Fariz turut prihatin atas apa yang terjadi padaku. Dia kemudian memberiku pekerjaan sebagai pelayan restoran, hanya formasi itu saja yang masih tersisa. Aku sangat bersyukur mendapatkan pekerjaan itu. Fariz juga mengijinkanku tinggal di mess restorannya. Di kota besar seperti ini sangat sulit mencari pekerjaan, apalagi aku hanya tamatan SMA. Koran yang kubeli dari kekek itu, kusimpan di laci sebagai kenangan yang berarti.

***

Sudah sebulan aku bekerja di restoran Fariz. Dan, hari ini adalah saatnya menerima gaji. Aku teringat dengan kakek penjual koran. Melalui dialah aku bisa bertemu dengan Fariz dan bekerja seperti sekarang ini. Aku sangat ingin bertemu dengannya dan mengucapkan banyak terima kasih. Keesokan harinya di jam pergantian shift, aku pergi ke tempat pertama kali bertemu dnegan kakek itu. Di tangan sudah kubawakan oleh-oleh dan amplop berisi uang.

Dengan perasaan bahagia, aku menatap kakek yang hendak menepi setelah menjajakan korannya. Tidak sabar untuk memeluknya, aku berjalan menghampiri, melambaikan tangan. Kakek itu tersenyum, dia masih mengingatku. Dia hampir saja sampai di trotoar, tapi tiba-tiba sepeda motor dengan kecepatan tinggi menabraknya, tubuh tua itu terpelanting ke tengah jalan. Kendaraan yang melintas mengerem mendadak. Seketika jalan menjadi macet.

Sekantung oleh-oleh di tanganku terjatuh. Aku segera berlari ke tengah jalan. Para pengendara hanya menatap tubuh kakek itu dengan ngeri. Tidak ada satupun dari mereka yang turun menolong. Bahkan ada yang berhenti untuk sekadar melihat, kemudian pergi.

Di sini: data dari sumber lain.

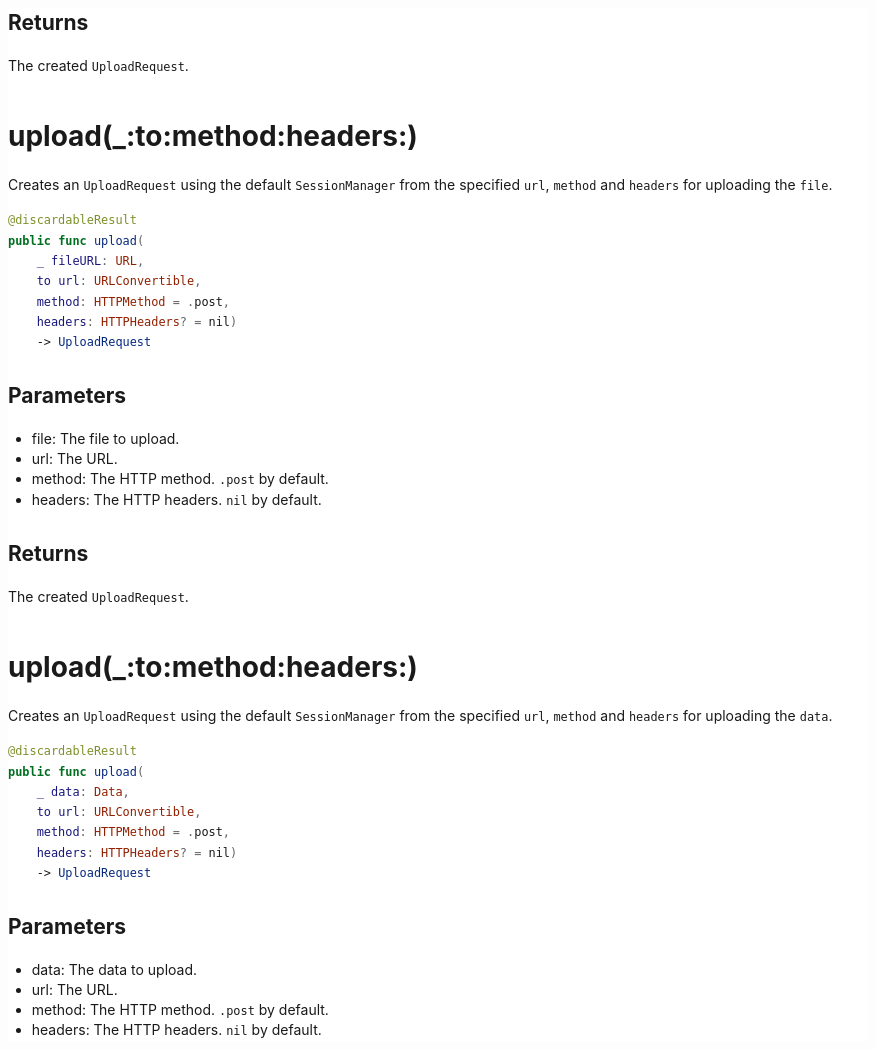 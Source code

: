 ## Returns

The created `UploadRequest`.

# upload(\_:to:method:headers:)

Creates an `UploadRequest` using the default `SessionManager` from the specified `url`, `method` and `headers`
for uploading the `file`.

``` swift
@discardableResult
public func upload(
    _ fileURL: URL,
    to url: URLConvertible,
    method: HTTPMethod = .post,
    headers: HTTPHeaders? = nil)
    -> UploadRequest
```

## Parameters

  - file: The file to upload.
  - url: The URL.
  - method: The HTTP method. `.post` by default.
  - headers: The HTTP headers. `nil` by default.

## Returns

The created `UploadRequest`.

# upload(\_:to:method:headers:)

Creates an `UploadRequest` using the default `SessionManager` from the specified `url`, `method` and `headers`
for uploading the `data`.

``` swift
@discardableResult
public func upload(
    _ data: Data,
    to url: URLConvertible,
    method: HTTPMethod = .post,
    headers: HTTPHeaders? = nil)
    -> UploadRequest
```

## Parameters

  - data: The data to upload.
  - url: The URL.
  - method: The HTTP method. `.post` by default.
  - headers: The HTTP headers. `nil` by default.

“Kek, Kakek. Bangun Kek!” seruku panik, air mata menetes seketika.

“Apa kalian tidak punya hati?! Tidak bisakah kalian membantuku mengantar kakek ini ke rumah sakit? “ teriakku kepada para pengendara.

Beberapa pengendara sepeda motor akhirnya menepikan kendaraannya, kemudian membantuku mengangkat Kakek yang berlumuran darah ke tepian, depan pertokoan yang tutup. Dengan panik kutelfon ambulan.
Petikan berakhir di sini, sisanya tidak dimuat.